I had to get up out the bed because someone was depending on me. It took me longer than usual, but after I’d done it a few times it became easier. I would get up before him instead of being shaken (or incessantly poked) awake. I got on the phone and the computer, I made phone calls, marketed workshops and organized future opportunities for collaboration and contracting. Though we weren’t in our own space, I made it as much like home as I could with what I could salvage, and gave my son extra “mommy time” after waking and before bed.
I didn’t feel well, but nonetheless I had to be strong. And I was.
I meant I had to pull deep. Like I told you last week in The Love to Lead, you have to focus on something beyond yourself and draw from something greater than yourself. The result?
When I tell you that my son thought these were amazing adventures, smiled and sang his way into surgery and made friends at the local medical facility that housed us until he was cleared from recovery!!!
I don’t share all this to brag but rather to make my point. Sometimes you have to be strong when you don’t feel strong. Since my son was old enough to understand fear we’ve been discussing the importance of being “brave, bold and strong.” What I look like telling him to do something I’m not willing to? And yes, that point was so good it warranted bad English. I’ve said before, and will say again, a good example is better than the best advice.
So be brave, be bold, be strong. Know that if you are going through something right now it is because the opposition is well aware of your potential. The question is, are you? Do you know that this is temporary? Do you know that where you are is not a reflection of who you are, or even how you are right now? Do you know that there is an X-factor in your life that undermines your every effort be better, have more and do good? Do you know that the only way to defeat it is to arm yourself? It’s time you learned this because it’s not just for you; heck, it’s not even about you.
But here’s the best part, when you TRY, when you keep going. When you are strong even when you don’t feel like it, when you move boldly knowing that there is also a Supreme God that has your back and is fighting alongside you (and even fighting/winning battles before they can make their way to you), you start to see the outcomes of your efforts. What’s happening around you begins to align with what’s going on inside you. What you do (and even what you don’t do) generate success!

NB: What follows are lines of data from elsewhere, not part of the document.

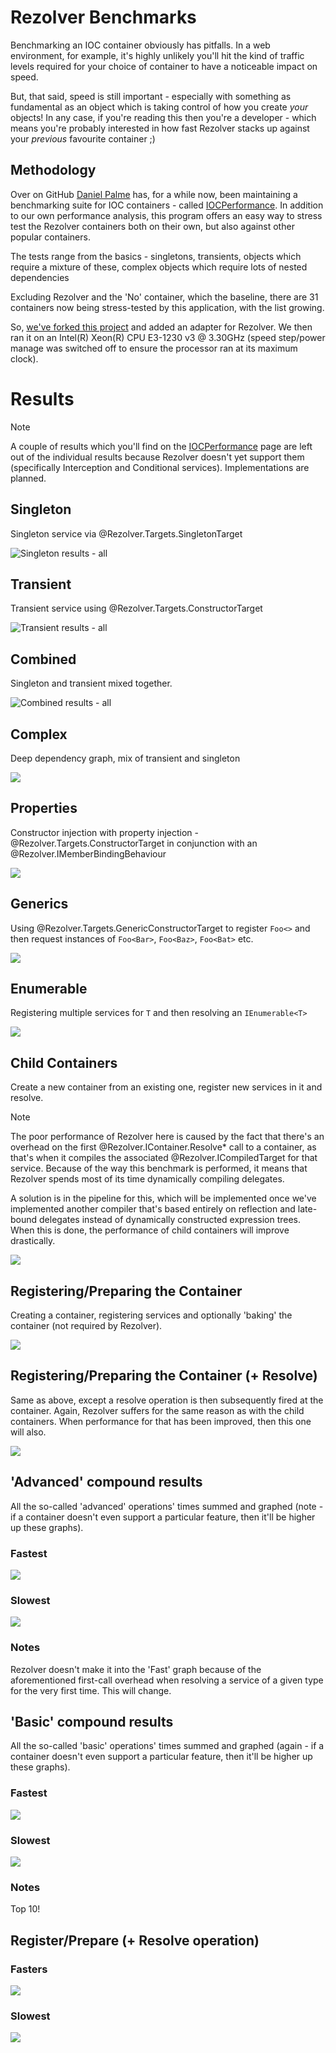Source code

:﻿# Rezolver Benchmarks

Benchmarking an IOC container obviously has pitfalls.  In a web environment, for example, 
it's highly unlikely you'll hit the kind of traffic levels required for your choice of container
to have a noticeable impact on speed.

But, that said, speed is still important - especially with something as fundamental as an object
which is taking control of how you create *your* objects!  In any case, if you're reading this 
then you're a developer - which means you're probably interested in how fast Rezolver stacks 
up against your *previous* favourite container ;)

## Methodology

Over on GitHub [Daniel Palme](https://github.com/DanielPalme) has, for a while now, been 
maintaining a benchmarking suite for IOC containers - called 
[IOCPerformance](https://github.com/DanielPalme/IOCPerformance).  In addition to our own 
performance analysis, this program offers an easy way to stress test the Rezolver containers
both on their own, but also against other popular containers. 

The tests range from the basics - singletons, transients, objects which require a mixture of
these, complex objects which require lots of nested dependencies
 
Excluding Rezolver and the 'No' container, which the baseline, there are 31 containers now
being stress-tested by this application, with the list growing.

So, [we've forked this project](https://github.com/ZolutionSoftware/IOCPerformance) and 
added an adapter for Rezolver.  We then ran it on an
Intel(R) Xeon(R) CPU E3-1230 v3 @ 3.30GHz (speed step/power manage was switched off to ensure
the processor ran at its maximum clock).

# Results

> [!NOTE]
> A couple of results which you'll find on the [IOCPerformance](https://github.com/DanielPalme/IOCPerformance)
> page are left out of the individual results because Rezolver doesn't yet support them (specifically
> Interception and Conditional services).  Implementations are planned.

## Singleton

Singleton service via @Rezolver.Targets.SingletonTarget

![Singleton results - all][01-Singleton]

## Transient

Transient service using @Rezolver.Targets.ConstructorTarget

![Transient results - all][02-Transient]

## Combined

Singleton and transient mixed together.

![Combined results - all][03-Combined]

## Complex

Deep dependency graph, mix of transient and singleton

![][04-Complex]

## Properties

Constructor injection with property injection  - @Rezolver.Targets.ConstructorTarget in
conjunction with an @Rezolver.IMemberBindingBehaviour 

![][05-Property]

## Generics

Using @Rezolver.Targets.GenericConstructorTarget to register `Foo<>` and then request instances
of `Foo<Bar>`, `Foo<Baz>`, `Foo<Bat>` etc.

![][06-Generics]

## Enumerable

Registering multiple services for `T` and then resolving an `IEnumerable<T>`

![][07-IEnumerable]

## Child Containers

Create a new container from an existing one, register new services in it and resolve.

> [!NOTE]
> The poor performance of Rezolver here is caused by the fact that there's an overhead on the
> first @Rezolver.IContainer.Resolve* call to a container, as that's when it compiles the 
> associated @Rezolver.ICompiledTarget for that service.  Because of the way this benchmark
> is performed, it means that Rezolver spends most of its time dynamically compiling delegates.
>
> A solution is in the pipeline for this, which will be implemented once we've implemented another
> compiler that's based entirely on reflection and late-bound delegates instead of dynamically 
> constructed expression trees.  When this is done, the performance of child containers will 
> improve drastically.

![][09-Child-Container]

## Registering/Preparing the Container

Creating a container, registering services and optionally 'baking' the container (not required
by Rezolver).

![][11-Prepare-And-Register]

## Registering/Preparing the Container (+ Resolve)

Same as above, except a resolve operation is then subsequently fired at the container.  Again,
Rezolver suffers for the same reason as with the child containers.  When performance for that
has been improved, then this one will also.

![][12-Prepare-And-Register-And-Simple-Resolve]

## 'Advanced' compound results

All the so-called 'advanced' operations' times summed and graphed (note - if a container doesn't
even support a particular feature, then it'll be higher up these graphs).

### Fastest

![][Overview_Advanced_Fast]

### Slowest

![][Overview_Advanced_Slow]

### Notes

Rezolver doesn't make it into the 'Fast' graph because of the aforementioned first-call overhead
when resolving a service of a given type for the very first time.  This will change.


## 'Basic' compound results

All the so-called 'basic' operations' times summed and graphed (again - if a container doesn't
even support a particular feature, then it'll be higher up these graphs).

### Fastest

![][Overview_Basic_Fast]

### Slowest

![][Overview_Basic_Slow]

### Notes

Top 10!

## Register/Prepare (+ Resolve operation)

### Fasters

![][Overview_Prepare_Fast]

### Slowest

![][Overview_Prepare_Slow]


[01-Singleton]:../images/benchmark-results/01-Singleton.png
[02-Transient]:../images/benchmark-results/02-Transient.png  
[03-Combined]:../images/benchmark-results/03-Combined.png  
[04-Complex]:../images/benchmark-results/04-Complex.png  
[05-Property]:../images/benchmark-results/05-Property.png  
[06-Generics]:../images/benchmark-results/06-Generics.png  
[07-IEnumerable]:../images/benchmark-results/07-IEnumerable.png  
[09-Child-Container]:../images/benchmark-results/09-Child-Container.png
[11-Prepare-And-Register]:../images/benchmark-results/11-Prepare-And-Register.png  
[12-Prepare-And-Register-And-Simple-Resolve]:../images/benchmark-results/12-Prepare-And-Register-And-Simple-Resolve.png
[Overview_Advanced_Fast]:../images/benchmark-results/Overview_Advanced_Fast.png 
[Overview_Advanced_Slow]:../images/benchmark-results/Overview_Advanced_Slow.png
[Overview_Basic_Fast]:../images/benchmark-results/Overview_Basic_Fast.png  
[Overview_Basic_Slow]:../images/benchmark-results/Overview_Basic_Slow.png  
[Overview_Prepare_Fast]:../images/benchmark-results/Overview_Prepare_Fast.png  
[Overview_Prepare_Slow]:../images/benchmark-results/Overview_Prepare_Slow.png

Now, this is not me saying, “Oh, I’ve heard about this and how it work. My cousin’s sister’s boyfriend’s groddaughter’s hairdresser’s niece did it. If she can, you can too.” This is me telling you I know because I have walked in these shoes and – even rundown, run over and leaning – they’re still functioning just fine.
In other words: I’ve been here. I am still here. Right now! With a recovering little guy an all, and we’re still making it. So I urge you, if this is where you are:
Be brave. Be bold. Be strong.
The Family Factor
Looking beyond yourself, drawing upon something bigger than you, doing what’s necessary despite your feelings about it – that’s maturity. We need mature leaders in the family not only to show others how it’s done, but to lay the groundwork. Joshua laid the groundwork for the Isrealites in the Promise Land. Your children, siblings, mentees…parents, the people in your life need to see how you handle adversity; they need to see how you weather the storm. Building an empire is no easy task. People need to know that. When you’re done, they’ll want your glory… so make sure they know your story. They’ll want to share your testimony… so show them how you aced the test. Share your experiences. Don’t shelter people from your process. This crucial component is practically non-existent in families today. People are buckling, so families are crumbling. If you want to leave a legacy you have to be different. Be the builder and the bridge. Lift as you climb. You can tweet that!